Once you find the line containing "Télécharger et installer" in the data below, copy it and each following line exactly, up to and including the line containing "#### 1. Led_C", and nothing else.
┄┄┄┄┄┄
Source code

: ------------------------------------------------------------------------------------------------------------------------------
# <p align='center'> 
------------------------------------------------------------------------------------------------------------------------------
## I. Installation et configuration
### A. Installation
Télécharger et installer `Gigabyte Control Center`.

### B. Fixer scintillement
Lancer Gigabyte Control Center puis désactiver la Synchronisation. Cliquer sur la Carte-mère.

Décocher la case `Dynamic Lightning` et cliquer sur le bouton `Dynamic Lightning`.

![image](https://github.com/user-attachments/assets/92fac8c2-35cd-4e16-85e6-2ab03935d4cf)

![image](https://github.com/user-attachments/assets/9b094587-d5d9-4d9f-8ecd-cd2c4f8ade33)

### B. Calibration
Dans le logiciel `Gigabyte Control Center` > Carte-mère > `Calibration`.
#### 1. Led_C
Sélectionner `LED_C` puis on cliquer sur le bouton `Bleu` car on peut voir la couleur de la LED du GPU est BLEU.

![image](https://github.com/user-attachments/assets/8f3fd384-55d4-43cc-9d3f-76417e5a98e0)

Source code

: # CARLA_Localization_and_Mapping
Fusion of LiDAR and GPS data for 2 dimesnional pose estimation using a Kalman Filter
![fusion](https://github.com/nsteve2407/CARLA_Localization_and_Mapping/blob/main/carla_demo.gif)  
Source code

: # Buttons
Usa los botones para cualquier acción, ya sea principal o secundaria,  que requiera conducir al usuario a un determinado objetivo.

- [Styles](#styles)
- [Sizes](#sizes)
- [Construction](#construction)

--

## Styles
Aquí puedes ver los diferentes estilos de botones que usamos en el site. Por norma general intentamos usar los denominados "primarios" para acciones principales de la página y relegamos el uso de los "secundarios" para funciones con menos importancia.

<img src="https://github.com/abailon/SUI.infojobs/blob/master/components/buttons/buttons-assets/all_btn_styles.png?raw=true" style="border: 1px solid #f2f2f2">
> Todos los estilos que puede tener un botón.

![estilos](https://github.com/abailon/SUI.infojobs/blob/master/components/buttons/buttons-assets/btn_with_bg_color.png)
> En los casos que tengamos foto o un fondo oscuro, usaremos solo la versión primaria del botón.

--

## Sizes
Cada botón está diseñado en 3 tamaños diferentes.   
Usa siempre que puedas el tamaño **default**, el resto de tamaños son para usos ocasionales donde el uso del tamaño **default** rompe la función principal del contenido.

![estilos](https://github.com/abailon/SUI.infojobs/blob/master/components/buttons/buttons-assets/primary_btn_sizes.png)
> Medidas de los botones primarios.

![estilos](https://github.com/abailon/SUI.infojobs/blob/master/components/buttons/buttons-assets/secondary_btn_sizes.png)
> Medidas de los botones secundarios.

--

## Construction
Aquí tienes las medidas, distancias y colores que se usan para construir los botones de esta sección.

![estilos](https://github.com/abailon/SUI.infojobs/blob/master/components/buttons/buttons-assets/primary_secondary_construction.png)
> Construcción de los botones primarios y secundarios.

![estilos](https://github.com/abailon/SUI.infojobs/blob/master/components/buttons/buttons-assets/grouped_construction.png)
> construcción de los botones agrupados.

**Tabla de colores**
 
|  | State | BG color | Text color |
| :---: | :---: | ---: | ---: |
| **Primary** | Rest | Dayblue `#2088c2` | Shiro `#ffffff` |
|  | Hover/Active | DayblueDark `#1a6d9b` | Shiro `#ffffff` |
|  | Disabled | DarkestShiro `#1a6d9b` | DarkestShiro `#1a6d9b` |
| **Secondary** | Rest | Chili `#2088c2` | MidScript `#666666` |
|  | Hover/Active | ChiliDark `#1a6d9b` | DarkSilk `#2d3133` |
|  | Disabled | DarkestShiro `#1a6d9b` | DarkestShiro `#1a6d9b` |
┄┄┄┄┄┄
* _Solved exercise_
Télécharger et installer `Gigabyte Control Center`.

### B. Fixer scintillement
Lancer Gigabyte Control Center puis désactiver la Synchronisation. Cliquer sur la Carte-mère.

Décocher la case `Dynamic Lightning` et cliquer sur le bouton `Dynamic Lightning`.

![image](https://github.com/user-attachments/assets/92fac8c2-35cd-4e16-85e6-2ab03935d4cf)

![image](https://github.com/user-attachments/assets/9b094587-d5d9-4d9f-8ecd-cd2c4f8ade33)

### B. Calibration
Dans le logiciel `Gigabyte Control Center` > Carte-mère > `Calibration`.
#### 1. Led_C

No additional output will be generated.